Naturally, most people are now asking themselves if there are any alternatives to leasing that deliver the kind of short-term, hassle-free driving experience they are looking for, and thankfully, there are. Subscription services such as Autonomy, give potential drivers the option to take up what effectively amounts to extremely flexible, short-term leases that eliminate many of the financial and emotional drawbacks of other options.

On the Autonomy website, a dial allows customers to tailor the cost of a Model 3 or Model Y subscription to suit their budget. For the Model 3 RWD, an upfront payment of $5,900, for instance, unlocks a monthly charge of $490.* This means both the upfront payment and the monthly charge are cheaper than leasing and, unlike with leasing, will not go up regardless of your credit score. While you will still need to pay for insurance, this monthly charge covers all routine maintenance as well as replacing those pricey tires for normal wear and tear.

And the price isn’t the only benefit of subscribing to a Tesla instead of leasing one. The real reward is flexibility. Drivers will no longer be locked in for a period of three years.
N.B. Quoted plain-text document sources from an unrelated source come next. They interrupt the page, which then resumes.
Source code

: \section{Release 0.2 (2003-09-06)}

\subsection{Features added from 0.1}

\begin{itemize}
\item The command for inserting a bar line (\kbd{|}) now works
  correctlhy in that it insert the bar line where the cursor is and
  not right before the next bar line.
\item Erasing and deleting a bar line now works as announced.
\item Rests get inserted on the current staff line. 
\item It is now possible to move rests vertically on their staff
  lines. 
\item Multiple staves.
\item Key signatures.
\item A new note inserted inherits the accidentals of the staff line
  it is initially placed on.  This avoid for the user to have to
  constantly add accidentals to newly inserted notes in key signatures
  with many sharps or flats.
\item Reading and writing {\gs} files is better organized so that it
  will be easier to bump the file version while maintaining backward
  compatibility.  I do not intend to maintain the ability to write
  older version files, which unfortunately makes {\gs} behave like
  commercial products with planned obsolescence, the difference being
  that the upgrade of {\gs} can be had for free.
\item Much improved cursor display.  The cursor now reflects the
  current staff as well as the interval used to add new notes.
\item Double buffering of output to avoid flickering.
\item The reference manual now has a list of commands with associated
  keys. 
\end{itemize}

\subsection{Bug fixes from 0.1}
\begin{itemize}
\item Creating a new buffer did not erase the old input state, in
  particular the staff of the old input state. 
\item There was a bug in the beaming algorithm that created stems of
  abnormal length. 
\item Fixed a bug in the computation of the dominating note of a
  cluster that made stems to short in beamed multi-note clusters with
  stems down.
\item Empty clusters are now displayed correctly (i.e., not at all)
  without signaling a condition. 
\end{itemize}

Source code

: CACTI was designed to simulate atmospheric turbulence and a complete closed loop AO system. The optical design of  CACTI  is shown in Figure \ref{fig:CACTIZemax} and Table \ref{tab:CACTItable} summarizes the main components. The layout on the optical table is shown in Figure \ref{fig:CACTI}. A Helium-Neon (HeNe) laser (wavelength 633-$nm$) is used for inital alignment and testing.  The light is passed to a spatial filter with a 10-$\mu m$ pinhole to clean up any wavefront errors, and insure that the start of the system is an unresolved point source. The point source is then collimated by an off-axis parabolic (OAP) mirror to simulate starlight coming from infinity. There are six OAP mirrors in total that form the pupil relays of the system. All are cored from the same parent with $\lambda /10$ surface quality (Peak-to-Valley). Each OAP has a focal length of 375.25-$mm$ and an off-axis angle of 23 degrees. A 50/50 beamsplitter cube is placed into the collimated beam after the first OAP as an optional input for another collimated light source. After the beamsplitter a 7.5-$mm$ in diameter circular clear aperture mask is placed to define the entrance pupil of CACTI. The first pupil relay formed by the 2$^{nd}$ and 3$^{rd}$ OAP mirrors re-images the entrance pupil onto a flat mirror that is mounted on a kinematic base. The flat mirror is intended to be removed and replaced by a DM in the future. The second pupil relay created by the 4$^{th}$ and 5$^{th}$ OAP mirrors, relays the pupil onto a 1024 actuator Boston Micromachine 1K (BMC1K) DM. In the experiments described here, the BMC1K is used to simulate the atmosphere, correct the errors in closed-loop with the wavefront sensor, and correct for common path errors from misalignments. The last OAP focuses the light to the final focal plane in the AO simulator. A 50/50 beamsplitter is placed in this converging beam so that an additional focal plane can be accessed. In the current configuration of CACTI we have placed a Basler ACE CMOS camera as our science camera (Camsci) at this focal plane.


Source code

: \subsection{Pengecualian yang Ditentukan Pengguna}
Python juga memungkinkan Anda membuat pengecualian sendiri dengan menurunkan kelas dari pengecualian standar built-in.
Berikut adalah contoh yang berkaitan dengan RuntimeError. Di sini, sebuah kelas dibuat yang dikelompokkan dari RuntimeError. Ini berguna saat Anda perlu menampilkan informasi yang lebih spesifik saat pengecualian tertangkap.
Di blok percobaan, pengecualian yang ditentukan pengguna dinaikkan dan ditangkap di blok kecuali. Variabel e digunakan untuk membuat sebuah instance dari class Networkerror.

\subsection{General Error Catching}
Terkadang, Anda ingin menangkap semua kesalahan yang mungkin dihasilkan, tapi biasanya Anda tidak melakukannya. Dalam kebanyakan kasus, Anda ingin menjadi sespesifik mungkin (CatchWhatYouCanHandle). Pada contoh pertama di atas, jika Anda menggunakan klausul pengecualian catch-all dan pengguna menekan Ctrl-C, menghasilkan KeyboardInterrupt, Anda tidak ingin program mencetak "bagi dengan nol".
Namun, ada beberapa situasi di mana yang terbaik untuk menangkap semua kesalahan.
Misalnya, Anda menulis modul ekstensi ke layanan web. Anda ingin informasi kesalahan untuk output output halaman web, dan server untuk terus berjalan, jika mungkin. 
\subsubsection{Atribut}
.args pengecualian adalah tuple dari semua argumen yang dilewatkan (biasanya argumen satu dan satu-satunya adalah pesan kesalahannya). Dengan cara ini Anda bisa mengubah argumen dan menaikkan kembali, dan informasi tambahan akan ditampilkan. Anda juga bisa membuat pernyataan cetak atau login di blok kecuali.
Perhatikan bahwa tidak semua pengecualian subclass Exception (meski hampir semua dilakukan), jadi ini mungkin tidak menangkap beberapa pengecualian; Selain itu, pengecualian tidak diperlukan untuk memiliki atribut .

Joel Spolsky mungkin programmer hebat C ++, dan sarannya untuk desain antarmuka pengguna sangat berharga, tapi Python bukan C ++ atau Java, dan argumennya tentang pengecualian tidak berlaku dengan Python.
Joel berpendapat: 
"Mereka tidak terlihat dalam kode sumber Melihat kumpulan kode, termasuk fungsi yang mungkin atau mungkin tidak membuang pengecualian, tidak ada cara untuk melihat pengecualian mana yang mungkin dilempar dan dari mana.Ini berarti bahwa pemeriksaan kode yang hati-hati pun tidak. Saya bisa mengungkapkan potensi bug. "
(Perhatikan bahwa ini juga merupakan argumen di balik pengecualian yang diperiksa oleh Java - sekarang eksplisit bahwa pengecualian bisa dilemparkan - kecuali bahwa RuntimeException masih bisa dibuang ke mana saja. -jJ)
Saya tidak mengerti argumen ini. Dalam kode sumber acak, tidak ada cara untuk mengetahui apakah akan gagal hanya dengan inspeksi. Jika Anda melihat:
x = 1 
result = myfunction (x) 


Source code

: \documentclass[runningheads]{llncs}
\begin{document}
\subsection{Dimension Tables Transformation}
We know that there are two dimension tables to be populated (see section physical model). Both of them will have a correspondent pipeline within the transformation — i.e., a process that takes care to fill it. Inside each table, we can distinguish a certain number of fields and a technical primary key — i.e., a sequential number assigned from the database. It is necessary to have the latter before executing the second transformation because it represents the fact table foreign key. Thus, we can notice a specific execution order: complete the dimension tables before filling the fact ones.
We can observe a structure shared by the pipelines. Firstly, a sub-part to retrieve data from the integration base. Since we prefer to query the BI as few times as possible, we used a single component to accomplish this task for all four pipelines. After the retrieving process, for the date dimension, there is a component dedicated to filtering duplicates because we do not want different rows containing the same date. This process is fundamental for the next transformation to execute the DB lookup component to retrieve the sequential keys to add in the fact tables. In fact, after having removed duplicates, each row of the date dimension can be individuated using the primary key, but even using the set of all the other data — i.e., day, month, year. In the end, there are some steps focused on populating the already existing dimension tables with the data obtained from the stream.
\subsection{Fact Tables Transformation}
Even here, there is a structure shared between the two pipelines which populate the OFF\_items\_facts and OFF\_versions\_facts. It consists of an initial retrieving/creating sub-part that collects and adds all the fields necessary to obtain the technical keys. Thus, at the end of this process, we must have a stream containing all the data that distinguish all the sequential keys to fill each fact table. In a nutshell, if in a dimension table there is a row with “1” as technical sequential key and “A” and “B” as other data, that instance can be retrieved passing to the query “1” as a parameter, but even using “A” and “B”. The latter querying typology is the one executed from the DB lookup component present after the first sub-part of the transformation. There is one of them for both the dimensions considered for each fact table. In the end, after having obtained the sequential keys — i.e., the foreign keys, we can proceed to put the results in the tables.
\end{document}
Instead, they can sign up for a minimum period of three months, and thereafter use the car on a month-to-month basis. If at any time they find the car is no longer suitable for them, they can simply drop it off after giving 28 days’ notice, and they’ll have no additional obligations. 

While leasing has the same financial requirements as buying a car, signing up for a subscription is a quick process with no need for a hard credit inquiry, loan, or background check. Provided you have a driver’s license, a smartphone, and a form of digital payment (which can include a credit card), you can complete the entire process from your phone, with no paperwork required.

At the end of the day, if you are looking for affordability and flexibility, you really should be looking into subscribing to a Tesla instead of leasing one. And if you're seeking a sharp, well-pressed appearance in your new Tesla, you should learn from my mistake, and iron your clothes fresh from the dryer. 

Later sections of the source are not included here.